Everyone has their own advice when it comes time to choose a major in college. Some suggest following your passion, while others believe that taking the time to consider what you want to do with your life is the best guide. Many advise picking one that will reap the biggest financial reward.

On the student side of the dilemma, some concentrate on a subject based on the passion a certain professor has stirred in them for the field. Some choose a major based on convenience; maybe they had enough credits in a particular field and decided to simply continue on rather than start from scratch. And we can’t forget about those whose major is chosen based on familial or self-induced pressure.

Many people claim it doesn’t matter what you major in as long as you’re disciplined and determined. After all, there are successful doctors who have bachelor's degrees in the humanities, and writers who studied math and science.

With so many examples of success and happiness that are independent of “choice of major” it makes a person wonder whether majors matter at all. It would seem impossible to provide a definitive answer. The average college student in the midst of choosing a major is in their early 20s, an age when a person has barely begun to live or know what it is they want to be doing with their life 10, 20 years down the road.

Though opinions are numerous, I believe that in the end a person’s major does matter.
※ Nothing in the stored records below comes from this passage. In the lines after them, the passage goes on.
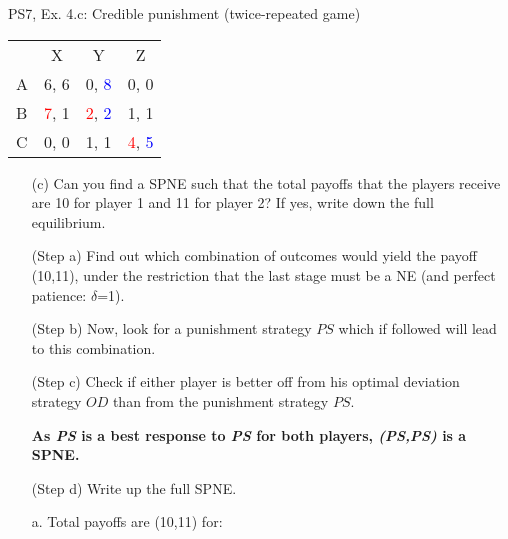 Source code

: \begin{frame}{PS7, Ex. 4.c: Credible punishment (twice-repeated game)}
    \vspace{-2pt}
    \begin{table}
      \begin{tabular}{l|c|c|c|}
        \multicolumn{1}{c}{} & \multicolumn{1}{c}{X} & \multicolumn{1}{c}{Y} & \multicolumn{1}{c}{Z}\\\cline{2-4}
        A   & 6, 6 &  0, \textcolor{blue}{8} &  0, 0  \\\cline{2-4}
        B & \textcolor{red}{7}, 1  & \textcolor{red}{2}, \textcolor{blue}{2} &  1, 1  \\\cline{2-4}
        C & 0, 0  & 1, 1 &  \textcolor{red}{4}, \textcolor{blue}{5}  \\\cline{2-4}
      \end{tabular}
    \end{table}
    \vspace{-4pt}
    \begin{itemize}
        \item[(c)] Can you find a SPNE such that the total payoffs that the players receive are 10 for player 1 and 11 for player 2? If yes, write down the full equilibrium.
    \end{itemize}
    \vspace{-8pt}
    \begin{multicols}{2}
      \begin{itemize}
        \item[(Step a)] Find out which combination of outcomes would yield the payoff (10,11), under the restriction that the last stage must be a NE (and perfect patience: $\delta$=1).
        \item[(Step b)] Now, look for a punishment strategy $PS$ which if followed will lead to this combination.
        \item[(Step c)] Check if either player is better off from his optimal deviation strategy $OD$ than from the punishment strategy $PS$.
        \item[]         \textbf{As \textit{PS} is a best response to \textit{PS} for both players, \textit{(PS,PS)} is a SPNE.}
        \item[(Step d)] Write up the full SPNE.
      \end{itemize}
      \vfill\null\columnbreak
      \begin{enumerate}
        \item[a.] Total payoffs are (10,11) for:
        \begin{itemize}\normalsize

\end{itemize}
\end{enumerate}
\end{multicols}
\end{frame}
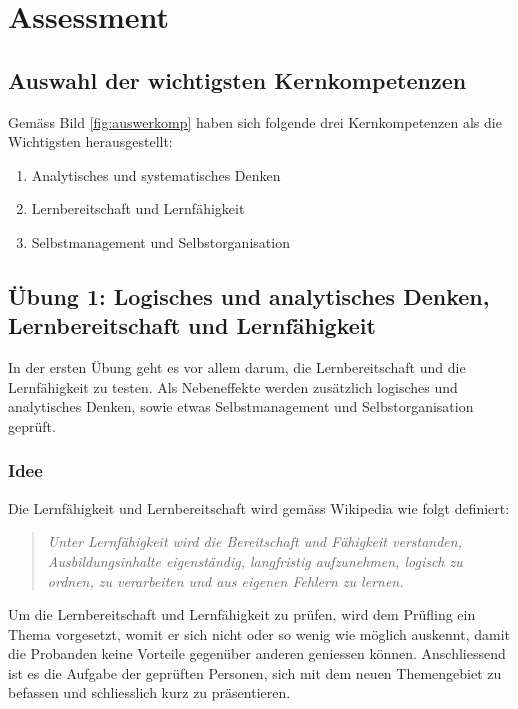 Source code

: \chapter{Assessment}

\section{Auswahl der wichtigsten Kernkompetenzen}

Gemäss Bild \ref{fig:auswerkomp} haben sich folgende drei Kernkompetenzen als die Wichtigsten herausgestellt:

\begin{enumerate} 
\item{Analytisches und systematisches Denken}
\item{Lernbereitschaft und Lernfähigkeit}
\item{Selbstmanagement und Selbstorganisation}
\end{enumerate}

\section{Übung 1: Logisches und analytisches Denken, Lernbereitschaft und Lernfähigkeit}

In der ersten Übung geht es vor allem darum, die Lernbereitschaft und die Lernfähigkeit zu testen. Als Nebeneffekte werden zusätzlich logisches und analytisches Denken, sowie etwas Selbstmanagement und Selbstorganisation geprüft.

\subsection{Idee}

Die Lernfähigkeit und Lernbereitschaft wird gemäss Wikipedia \cite{wiki:Lernfahigkeit} wie folgt definiert:
\begin{quote} 
\textit{Unter Lernfähigkeit wird die Bereitschaft und Fähigkeit verstanden, Ausbildungsinhalte eigenständig, langfristig aufzunehmen, logisch zu ordnen, zu verarbeiten und aus eigenen Fehlern zu lernen.}
\end{quote}

Um die Lernbereitschaft und Lernfähigkeit zu prüfen, wird dem Prüfling ein Thema vorgesetzt, womit er sich nicht oder so wenig wie möglich auskennt, damit die Probanden keine Vorteile gegenüber anderen geniessen können. Anschliessend ist es die Aufgabe der geprüften Personen, sich mit dem neuen Themengebiet zu befassen und schliesslich kurz zu präsentieren.

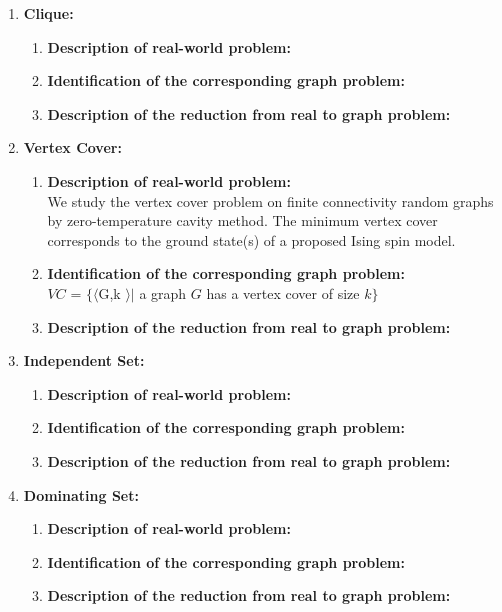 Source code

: \documentclass[article, 10pt,onecolumn]{article}
\begin{document}
\begin{enumerate}
\item \textbf{Clique:}
 \begin{enumerate}
   \item \textbf{Description of real-world problem:} 
   \item \textbf{Identification of the corresponding graph problem:} 
   \item \textbf{Description of the reduction from real to graph problem:} 
  \end{enumerate}
  
\item \textbf{Vertex Cover:}
  \begin{enumerate}
   \item \textbf{Description of real-world problem:}\\
    We study the vertex cover problem on finite connectivity random graphs by zero-temperature cavity method. The minimum vertex cover
    corresponds to the ground state(s) of a proposed Ising spin model.\cite{Vertex}
   \item \textbf{Identification of the corresponding graph problem:}\\
    $VC$ = $\{\langle $G,k $ \rangle | $ a graph $G$ has a vertex cover of size $k\}$ \\
   \item \textbf{Description of the reduction from real to graph problem:} 
  \end{enumerate}

\item \textbf{Independent Set:}
 \begin{enumerate}
   \item \textbf{Description of real-world problem:} 
   \item \textbf{Identification of the corresponding graph problem:} 
   \item \textbf{Description of the reduction from real to graph problem:} 
  \end{enumerate}
  
\item \textbf{Dominating Set:}
 \begin{enumerate}
   \item \textbf{Description of real-world problem:} 
   \item \textbf{Identification of the corresponding graph problem:} 
   \item \textbf{Description of the reduction from real to graph problem:} 
  \end{enumerate}
  

\end{enumerate}
\end{document}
What makes college so important is the abundance of opportunities available. College is a place of invincibility, a place where you can explore fields you never knew existed and choose or create a discipline you want to pursue.

Think about it: you’ve gone through 12 years of required schooling and standardized tests, worked hard on submitting college applications and their fees in addition to interviewing at schools. After making it through the setbacks and pitfalls, it would be unfortunate to graduate lacking the acquisition of knowledge and passion in your chosen field. Though your success post-college is not completely and utterly dependent on your major, you would be better off in the long run if you take the time to decide what you want to spend four years studying and possibly doing with the rest of your life.